- Opening Delimiter -

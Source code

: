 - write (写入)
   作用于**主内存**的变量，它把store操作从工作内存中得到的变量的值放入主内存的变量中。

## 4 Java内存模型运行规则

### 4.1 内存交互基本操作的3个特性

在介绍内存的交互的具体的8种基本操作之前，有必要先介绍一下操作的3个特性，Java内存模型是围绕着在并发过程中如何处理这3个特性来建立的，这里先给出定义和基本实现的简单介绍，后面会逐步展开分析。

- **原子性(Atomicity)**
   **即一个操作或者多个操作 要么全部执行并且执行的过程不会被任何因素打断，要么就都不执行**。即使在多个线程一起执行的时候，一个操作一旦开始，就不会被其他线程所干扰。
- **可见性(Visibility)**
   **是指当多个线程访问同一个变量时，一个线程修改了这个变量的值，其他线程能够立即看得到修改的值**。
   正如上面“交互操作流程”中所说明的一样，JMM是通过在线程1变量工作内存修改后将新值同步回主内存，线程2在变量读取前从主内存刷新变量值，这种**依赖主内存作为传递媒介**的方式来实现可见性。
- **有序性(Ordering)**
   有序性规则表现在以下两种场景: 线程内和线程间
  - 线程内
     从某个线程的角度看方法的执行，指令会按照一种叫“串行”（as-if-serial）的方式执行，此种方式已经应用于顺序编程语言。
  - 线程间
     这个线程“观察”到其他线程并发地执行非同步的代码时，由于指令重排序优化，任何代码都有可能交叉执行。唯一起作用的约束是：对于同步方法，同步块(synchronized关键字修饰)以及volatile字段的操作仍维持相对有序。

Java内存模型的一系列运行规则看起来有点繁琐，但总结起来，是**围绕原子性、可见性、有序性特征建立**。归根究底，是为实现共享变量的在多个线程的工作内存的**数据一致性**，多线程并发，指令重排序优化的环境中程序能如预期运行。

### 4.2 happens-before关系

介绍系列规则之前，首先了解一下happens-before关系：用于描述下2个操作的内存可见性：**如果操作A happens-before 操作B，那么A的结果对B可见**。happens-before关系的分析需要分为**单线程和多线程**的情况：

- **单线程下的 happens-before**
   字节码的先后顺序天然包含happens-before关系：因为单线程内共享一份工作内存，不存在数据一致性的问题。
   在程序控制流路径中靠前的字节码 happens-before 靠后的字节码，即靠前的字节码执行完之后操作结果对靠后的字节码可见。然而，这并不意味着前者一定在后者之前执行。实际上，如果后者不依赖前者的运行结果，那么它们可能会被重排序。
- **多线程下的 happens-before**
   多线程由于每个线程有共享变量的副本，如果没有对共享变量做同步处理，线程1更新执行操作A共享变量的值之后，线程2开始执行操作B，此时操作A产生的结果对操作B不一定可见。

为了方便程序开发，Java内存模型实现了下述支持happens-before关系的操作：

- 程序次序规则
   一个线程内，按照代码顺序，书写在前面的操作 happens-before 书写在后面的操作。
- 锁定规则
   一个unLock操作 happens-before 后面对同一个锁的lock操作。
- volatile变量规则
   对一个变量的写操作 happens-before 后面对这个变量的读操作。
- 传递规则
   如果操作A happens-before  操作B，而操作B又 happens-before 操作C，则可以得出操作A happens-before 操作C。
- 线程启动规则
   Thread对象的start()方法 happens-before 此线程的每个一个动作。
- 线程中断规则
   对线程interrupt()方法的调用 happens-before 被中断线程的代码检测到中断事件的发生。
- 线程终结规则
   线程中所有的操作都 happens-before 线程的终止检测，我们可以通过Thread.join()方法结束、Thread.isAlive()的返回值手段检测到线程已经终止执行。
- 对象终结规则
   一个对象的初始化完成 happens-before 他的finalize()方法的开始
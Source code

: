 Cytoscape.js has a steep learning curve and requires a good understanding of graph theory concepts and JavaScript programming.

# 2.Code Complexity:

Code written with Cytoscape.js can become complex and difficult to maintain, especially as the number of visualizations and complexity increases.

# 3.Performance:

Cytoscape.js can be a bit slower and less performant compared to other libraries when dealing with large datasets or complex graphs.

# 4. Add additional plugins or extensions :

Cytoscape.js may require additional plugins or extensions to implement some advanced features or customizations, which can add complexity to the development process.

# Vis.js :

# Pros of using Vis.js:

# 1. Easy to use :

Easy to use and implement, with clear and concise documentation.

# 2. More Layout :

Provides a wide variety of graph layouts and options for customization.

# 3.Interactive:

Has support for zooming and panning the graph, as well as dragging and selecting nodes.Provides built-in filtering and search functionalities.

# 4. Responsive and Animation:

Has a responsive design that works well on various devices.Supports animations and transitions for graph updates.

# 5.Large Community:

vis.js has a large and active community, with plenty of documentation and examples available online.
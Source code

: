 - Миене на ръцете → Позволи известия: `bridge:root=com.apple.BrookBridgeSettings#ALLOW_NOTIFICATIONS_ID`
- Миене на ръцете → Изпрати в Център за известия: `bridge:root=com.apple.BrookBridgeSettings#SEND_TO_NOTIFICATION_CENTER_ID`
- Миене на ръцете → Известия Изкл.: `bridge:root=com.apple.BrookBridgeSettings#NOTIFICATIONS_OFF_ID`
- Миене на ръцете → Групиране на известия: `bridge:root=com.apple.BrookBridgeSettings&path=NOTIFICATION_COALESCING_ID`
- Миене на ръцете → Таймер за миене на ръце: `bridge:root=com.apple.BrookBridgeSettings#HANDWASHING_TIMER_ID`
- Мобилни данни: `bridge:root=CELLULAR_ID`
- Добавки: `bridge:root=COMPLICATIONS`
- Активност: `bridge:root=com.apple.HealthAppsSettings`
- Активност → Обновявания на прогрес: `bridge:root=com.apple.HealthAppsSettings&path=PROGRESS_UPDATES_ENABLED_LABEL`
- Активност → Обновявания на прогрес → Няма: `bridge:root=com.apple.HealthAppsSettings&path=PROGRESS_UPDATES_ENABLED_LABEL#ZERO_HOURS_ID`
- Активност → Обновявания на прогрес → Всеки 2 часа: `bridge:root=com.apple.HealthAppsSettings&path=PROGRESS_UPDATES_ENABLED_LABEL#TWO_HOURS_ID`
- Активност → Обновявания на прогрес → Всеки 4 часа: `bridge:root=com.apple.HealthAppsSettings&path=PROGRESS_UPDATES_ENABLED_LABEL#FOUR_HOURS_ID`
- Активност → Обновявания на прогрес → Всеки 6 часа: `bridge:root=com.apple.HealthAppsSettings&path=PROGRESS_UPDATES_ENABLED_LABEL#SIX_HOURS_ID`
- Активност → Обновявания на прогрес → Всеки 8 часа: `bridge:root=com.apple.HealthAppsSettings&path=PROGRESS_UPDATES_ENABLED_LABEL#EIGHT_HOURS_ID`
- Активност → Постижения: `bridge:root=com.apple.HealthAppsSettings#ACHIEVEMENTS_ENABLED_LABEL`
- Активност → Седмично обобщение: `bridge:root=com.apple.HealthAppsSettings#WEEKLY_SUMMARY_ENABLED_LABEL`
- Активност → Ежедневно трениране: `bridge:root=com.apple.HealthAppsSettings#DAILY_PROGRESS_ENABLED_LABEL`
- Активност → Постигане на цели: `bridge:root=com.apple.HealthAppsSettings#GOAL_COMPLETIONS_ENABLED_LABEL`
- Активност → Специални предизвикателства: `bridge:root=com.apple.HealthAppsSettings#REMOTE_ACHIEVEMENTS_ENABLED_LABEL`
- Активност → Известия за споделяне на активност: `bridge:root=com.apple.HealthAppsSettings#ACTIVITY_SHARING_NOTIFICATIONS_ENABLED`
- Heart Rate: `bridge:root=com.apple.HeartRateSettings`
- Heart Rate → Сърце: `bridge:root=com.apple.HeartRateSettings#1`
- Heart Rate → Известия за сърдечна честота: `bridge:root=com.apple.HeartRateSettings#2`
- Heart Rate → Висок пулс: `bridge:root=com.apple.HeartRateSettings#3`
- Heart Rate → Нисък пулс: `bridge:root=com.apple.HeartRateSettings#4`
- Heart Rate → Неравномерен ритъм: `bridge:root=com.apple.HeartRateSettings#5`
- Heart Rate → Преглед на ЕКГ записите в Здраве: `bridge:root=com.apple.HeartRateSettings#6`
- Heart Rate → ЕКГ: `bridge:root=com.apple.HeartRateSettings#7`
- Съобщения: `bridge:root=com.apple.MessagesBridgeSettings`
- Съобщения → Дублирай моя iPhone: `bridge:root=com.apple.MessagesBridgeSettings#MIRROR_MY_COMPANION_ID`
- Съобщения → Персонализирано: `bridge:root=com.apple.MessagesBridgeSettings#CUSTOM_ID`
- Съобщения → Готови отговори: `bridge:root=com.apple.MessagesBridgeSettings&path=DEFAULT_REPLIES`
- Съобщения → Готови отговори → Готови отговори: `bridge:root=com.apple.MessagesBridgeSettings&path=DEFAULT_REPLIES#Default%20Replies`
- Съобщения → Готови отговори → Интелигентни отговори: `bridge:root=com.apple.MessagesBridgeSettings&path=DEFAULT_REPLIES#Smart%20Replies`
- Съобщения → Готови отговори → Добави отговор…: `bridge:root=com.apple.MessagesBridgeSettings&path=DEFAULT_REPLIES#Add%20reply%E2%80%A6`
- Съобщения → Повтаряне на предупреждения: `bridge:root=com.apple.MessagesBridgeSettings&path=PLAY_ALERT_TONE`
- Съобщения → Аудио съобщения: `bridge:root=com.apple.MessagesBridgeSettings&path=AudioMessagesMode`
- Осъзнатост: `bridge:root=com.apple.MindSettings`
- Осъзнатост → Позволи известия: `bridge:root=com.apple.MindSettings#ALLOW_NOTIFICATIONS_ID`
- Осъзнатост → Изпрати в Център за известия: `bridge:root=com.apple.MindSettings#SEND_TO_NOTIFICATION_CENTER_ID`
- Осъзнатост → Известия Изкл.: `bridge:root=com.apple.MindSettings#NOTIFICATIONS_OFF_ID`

- Closing Delimiter -

Work item: Would you please repeat, exactly as written, the lines from the one containing "- Съобщения → Аудио" through the end of the listing above, including both, and only those?

Solved exercise:
- Съобщения → Аудио съобщения: `bridge:root=com.apple.MessagesBridgeSettings&path=AudioMessagesMode`
- Осъзнатост: `bridge:root=com.apple.MindSettings`
- Осъзнатост → Позволи известия: `bridge:root=com.apple.MindSettings#ALLOW_NOTIFICATIONS_ID`
- Осъзнатост → Изпрати в Център за известия: `bridge:root=com.apple.MindSettings#SEND_TO_NOTIFICATION_CENTER_ID`
- Осъзнатост → Известия Изкл.: `bridge:root=com.apple.MindSettings#NOTIFICATIONS_OFF_ID`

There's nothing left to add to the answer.